Setelah Aisyah melakukan itu, Rasul saw. berkhutbah di tengah masyarakat. Beliau memuji Allah SWT dan bersabda:
مَا بَالُ رِجَالٍ يَشْتَرِطُوْنَ شُرُوْطًا لَيْسَتْ فِي كِتَابِ اللَّهِ مَا كَانَ مِنْ شَرْطٍ لَيْسَ فِي كِتَابِ اللَّهِ فَهُوَ بَاطِلٌ وَإِنْ كَانَ مِائَةَ شَرْطٍ قَضَاءُ اللَّهِ أَحَقُّ وَشَرْطُ اللَّهِ أَوْثَقُ
Tiada gunanya orang mensyaratkan syarat-syarat yang tidak ada di dalam Kitabullah. Syarat apapun yang tidak ada di dalam Kitabullah adalah batil meski seratus syarat. Ketetapan Allah lebih layak (diikuti) dan syarat Allah lebih kuat (dipegangi). (HR al-Bukhari, Malik dan Ibn Majah).
Syarat dari tuannya Barirah itu menyalahi hukum syariah karena secara syar’i wala’ itu untuk orang yang memerdekakan. Meski demikian, Rasul saw. tetap menyuruh Aisyah menerima syarat itu. Lalu setelah itu Rasul saw. menjelaskan bahwa syarat tersebut menyalahi syariah dan batal demi hukum.

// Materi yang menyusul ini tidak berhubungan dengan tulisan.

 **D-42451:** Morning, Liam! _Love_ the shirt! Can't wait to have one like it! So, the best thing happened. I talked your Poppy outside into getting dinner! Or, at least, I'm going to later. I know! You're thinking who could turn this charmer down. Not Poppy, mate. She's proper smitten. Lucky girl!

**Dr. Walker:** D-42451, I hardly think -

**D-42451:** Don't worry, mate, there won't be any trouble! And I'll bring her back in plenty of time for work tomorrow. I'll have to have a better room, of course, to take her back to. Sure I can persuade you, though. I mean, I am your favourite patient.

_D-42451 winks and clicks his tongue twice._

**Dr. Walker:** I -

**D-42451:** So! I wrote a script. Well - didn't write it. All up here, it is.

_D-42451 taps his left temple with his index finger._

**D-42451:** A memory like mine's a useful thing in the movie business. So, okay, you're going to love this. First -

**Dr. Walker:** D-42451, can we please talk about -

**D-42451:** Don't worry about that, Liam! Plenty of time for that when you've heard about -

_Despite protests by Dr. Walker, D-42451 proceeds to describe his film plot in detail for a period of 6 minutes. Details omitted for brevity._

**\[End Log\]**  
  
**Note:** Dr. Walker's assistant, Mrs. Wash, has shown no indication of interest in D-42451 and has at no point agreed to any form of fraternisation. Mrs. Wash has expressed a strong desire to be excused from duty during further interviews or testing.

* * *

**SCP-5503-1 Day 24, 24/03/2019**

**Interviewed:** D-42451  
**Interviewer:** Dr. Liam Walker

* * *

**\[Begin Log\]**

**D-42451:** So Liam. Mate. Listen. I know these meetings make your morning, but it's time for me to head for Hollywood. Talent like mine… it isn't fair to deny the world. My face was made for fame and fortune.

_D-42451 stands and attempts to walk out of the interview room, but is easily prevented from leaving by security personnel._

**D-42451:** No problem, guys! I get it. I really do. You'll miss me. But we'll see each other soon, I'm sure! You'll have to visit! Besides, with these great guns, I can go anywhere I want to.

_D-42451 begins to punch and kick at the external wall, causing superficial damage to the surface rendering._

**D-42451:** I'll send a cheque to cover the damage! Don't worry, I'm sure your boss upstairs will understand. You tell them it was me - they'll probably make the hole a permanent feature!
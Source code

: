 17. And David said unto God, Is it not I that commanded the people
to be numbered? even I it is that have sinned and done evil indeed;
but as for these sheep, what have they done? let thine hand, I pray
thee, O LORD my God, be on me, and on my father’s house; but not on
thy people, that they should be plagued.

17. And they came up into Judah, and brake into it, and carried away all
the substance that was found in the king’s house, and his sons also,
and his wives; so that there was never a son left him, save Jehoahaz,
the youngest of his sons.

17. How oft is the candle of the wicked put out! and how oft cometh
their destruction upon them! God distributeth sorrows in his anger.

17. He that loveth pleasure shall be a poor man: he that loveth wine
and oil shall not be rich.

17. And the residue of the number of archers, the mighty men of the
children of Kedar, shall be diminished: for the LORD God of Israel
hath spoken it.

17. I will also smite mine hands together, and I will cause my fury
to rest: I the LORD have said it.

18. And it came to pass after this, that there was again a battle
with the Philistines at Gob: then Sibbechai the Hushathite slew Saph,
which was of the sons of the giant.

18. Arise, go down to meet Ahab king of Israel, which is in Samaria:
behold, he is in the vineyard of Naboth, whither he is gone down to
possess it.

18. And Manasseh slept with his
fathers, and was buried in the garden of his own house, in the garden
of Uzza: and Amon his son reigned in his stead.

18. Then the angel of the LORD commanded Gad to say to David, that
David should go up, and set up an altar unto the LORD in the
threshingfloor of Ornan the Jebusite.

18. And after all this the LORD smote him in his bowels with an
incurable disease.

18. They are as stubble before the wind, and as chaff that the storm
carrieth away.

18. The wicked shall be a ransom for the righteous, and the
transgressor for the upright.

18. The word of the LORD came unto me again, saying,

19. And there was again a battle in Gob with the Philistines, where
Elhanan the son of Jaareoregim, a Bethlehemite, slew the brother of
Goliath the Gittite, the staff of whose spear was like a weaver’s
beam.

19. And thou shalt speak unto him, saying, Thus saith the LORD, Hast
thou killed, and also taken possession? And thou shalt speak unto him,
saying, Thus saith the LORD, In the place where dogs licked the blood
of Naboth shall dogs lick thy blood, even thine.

Jadi, makna laysa fî KitâbilLâh adalah tidak ada hukumnya dalam Kitab Allah, yakni menyalahi syariah. Hadis ini menjelaskan kebolehan mensyaratkan syarat apa saja di dalam akad. Hanya saja, syarat yang menyalahi ketentuan syariah adalah batal.
Semua syarat itu boleh disyaratkan kecuali syarat yang mengharamkan yang halal atau menghalalkan yang haram. Hal itu berdasarkan sabda Rasul saw.:
الْمُسْلِمُوْنَ عَلَى شُرُوْطِهِمْ اِلاَّ شَرْطًا حَرَّمَ حَلاَلاً اَوْ أَحَلَّ حَرَامًا
Kaum Muslim terikat dengan syarat-syarat mereka kecuali syarat yang mengharamkan yang halal dan menghalalkan yang haram (HR at-Tirmidzi).
Jadi, syarat-syarat hukum taklîfi dan hukum wadh’i tidak sah dan tidak dinilai sebagai syarat kecuali jika datang dalil yang menjelaskannya sebagai syarat. Hanya saja, dalam akad yang juga bagian dari hukum al-wadh’I, karena akad-akad itu merupakan sebab, syarat apa saja boleh disyaratkan kecuali syarat yang mengharamkan yang halal dan menghalalkan yang haram. Syarat apa saja yang menyalahi syariah adalah batal demi hukum.